First, greenhouse gases emissions are avoided whenever possible, for example by thinking twice before jumping on a plane, favouring teleconferences or simply cycling to work.

Second, emissions that cannot be avoided are reduced to the extent possible, for instance by choosing central hub locations for regional meetings or contracting caterers that use local products.

Third, emissions that cannot be avoided nor reduced are offset through a partnership with Ekos, a New Zealand-based carbon offsetting charity and its Pacific Island rainforest carbon programme called the Nakau Programme.

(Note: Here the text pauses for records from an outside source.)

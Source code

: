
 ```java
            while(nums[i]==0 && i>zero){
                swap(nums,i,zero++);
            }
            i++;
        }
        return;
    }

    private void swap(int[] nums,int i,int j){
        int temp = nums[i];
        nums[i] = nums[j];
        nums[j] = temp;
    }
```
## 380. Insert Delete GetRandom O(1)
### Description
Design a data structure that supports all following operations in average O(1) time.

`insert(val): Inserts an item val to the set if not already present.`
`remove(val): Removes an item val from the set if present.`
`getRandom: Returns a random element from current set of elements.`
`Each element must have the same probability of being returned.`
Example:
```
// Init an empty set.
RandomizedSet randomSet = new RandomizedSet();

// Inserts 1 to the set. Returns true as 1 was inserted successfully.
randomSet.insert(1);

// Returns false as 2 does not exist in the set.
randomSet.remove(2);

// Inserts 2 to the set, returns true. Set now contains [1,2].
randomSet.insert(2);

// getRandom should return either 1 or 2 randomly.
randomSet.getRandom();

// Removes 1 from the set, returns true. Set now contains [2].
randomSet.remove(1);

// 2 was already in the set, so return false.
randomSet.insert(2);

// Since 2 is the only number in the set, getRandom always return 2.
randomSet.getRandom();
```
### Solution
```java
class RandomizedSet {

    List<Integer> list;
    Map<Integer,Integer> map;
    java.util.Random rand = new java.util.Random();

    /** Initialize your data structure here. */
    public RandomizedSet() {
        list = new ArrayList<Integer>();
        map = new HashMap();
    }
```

The specific project that RESCCUE is purchasing carbon credits from is the Loru Forest Project, on eastern Santo, Vanuatu.

Through this partnership, each tonne of carbon dioxide emitted under RESCCUE generates revenue for indigenous landowners at Loru in Vanuatu who have given up rights to logging timber so as to generate carbon credits sold on the voluntary carbon market.

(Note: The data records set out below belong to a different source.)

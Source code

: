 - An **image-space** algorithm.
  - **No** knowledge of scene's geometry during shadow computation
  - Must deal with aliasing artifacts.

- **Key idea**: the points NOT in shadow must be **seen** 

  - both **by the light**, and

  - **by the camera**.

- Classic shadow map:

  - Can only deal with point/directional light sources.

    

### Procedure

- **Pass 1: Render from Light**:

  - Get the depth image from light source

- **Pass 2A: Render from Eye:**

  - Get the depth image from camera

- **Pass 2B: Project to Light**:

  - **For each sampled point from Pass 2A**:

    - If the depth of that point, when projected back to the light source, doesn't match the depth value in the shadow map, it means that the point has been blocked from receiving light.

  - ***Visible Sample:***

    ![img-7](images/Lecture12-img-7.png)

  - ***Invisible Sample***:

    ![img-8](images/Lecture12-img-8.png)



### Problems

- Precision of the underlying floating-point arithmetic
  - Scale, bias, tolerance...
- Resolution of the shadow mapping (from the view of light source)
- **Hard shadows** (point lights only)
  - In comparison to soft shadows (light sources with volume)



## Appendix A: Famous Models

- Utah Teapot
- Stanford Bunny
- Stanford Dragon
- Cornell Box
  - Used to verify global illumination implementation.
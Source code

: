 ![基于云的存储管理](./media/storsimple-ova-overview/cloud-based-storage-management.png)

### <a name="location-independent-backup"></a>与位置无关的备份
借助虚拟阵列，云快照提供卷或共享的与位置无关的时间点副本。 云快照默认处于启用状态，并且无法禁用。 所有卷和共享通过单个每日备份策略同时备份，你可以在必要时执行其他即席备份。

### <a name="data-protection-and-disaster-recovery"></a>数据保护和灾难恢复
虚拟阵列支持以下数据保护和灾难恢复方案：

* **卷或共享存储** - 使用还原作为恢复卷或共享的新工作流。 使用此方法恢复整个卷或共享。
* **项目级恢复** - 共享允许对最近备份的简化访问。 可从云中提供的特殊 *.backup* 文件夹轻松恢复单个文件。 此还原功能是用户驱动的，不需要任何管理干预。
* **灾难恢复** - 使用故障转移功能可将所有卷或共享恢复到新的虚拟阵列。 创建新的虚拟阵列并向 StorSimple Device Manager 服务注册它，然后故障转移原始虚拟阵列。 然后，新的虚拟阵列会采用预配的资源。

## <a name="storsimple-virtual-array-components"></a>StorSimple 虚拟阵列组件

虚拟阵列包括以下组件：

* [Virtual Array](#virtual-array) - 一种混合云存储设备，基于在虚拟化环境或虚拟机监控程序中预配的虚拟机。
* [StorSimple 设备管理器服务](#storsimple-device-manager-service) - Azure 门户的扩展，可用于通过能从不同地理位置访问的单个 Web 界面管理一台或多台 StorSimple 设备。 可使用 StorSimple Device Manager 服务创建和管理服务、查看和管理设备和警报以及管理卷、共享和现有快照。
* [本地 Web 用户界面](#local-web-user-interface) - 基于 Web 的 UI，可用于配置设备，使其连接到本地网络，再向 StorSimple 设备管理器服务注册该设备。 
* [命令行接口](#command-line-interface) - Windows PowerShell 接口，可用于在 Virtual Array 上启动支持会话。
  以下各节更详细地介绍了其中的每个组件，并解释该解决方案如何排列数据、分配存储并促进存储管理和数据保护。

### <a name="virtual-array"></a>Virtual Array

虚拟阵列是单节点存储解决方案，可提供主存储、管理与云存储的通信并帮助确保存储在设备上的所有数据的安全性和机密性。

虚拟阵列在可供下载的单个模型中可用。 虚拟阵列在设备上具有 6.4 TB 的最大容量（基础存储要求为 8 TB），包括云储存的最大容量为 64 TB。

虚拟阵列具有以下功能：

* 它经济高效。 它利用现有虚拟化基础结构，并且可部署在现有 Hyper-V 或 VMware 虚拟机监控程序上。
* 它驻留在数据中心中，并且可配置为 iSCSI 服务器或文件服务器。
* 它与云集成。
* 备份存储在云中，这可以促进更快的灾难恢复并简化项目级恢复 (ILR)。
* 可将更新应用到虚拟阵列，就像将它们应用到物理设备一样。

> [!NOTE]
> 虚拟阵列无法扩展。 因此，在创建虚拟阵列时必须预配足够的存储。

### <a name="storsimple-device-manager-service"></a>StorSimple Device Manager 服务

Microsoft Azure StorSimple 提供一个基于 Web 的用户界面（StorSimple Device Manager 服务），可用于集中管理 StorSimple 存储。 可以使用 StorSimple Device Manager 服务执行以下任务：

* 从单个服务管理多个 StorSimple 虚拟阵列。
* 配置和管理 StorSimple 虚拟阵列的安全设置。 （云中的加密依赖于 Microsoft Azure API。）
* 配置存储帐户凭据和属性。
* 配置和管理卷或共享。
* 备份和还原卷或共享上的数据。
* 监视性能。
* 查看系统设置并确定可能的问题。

This scheme is certified by the Plan Vivo standard, the world’s leading fare trade, community-based rainforest carbon standard, officially making RESCCUE the first SPC carbon neutral project.

“What I find particularly innovative and exemplary is that RESCCUE strives to implement this holistic approach by first looking at options to avoid and reduce its greenhouse gases emissions before resorting to offsets. It is really important for all of us that offsets not translate into a licence to pollute, but be a pragmatic avenue towards sustainability”, SPC Environmental Sustainability Coordinator, Aude Chenet observed.

In addition to SPC’s emissions reduction efforts, RESCCUE’s donors, AFD and FFEM, also take their social and environmental responsibility very seriously. They have been fully supportive of RESCCUE’s efforts to reduce its climate footprint.

“The implementation of the Paris Agreement on climate change and Sustainable Development Goals is at the top of AFD’s global agenda. We can only encourage our partners to lead by example like SPC is doing. And we are especially pleased to see that every Euro spent to offset RESCCUE’s emissions is directly reinvested within the Pacific region to the benefit of local communities through the Nakau Programme,” the Director of Noumea AFD office, Karine de Frémont, said.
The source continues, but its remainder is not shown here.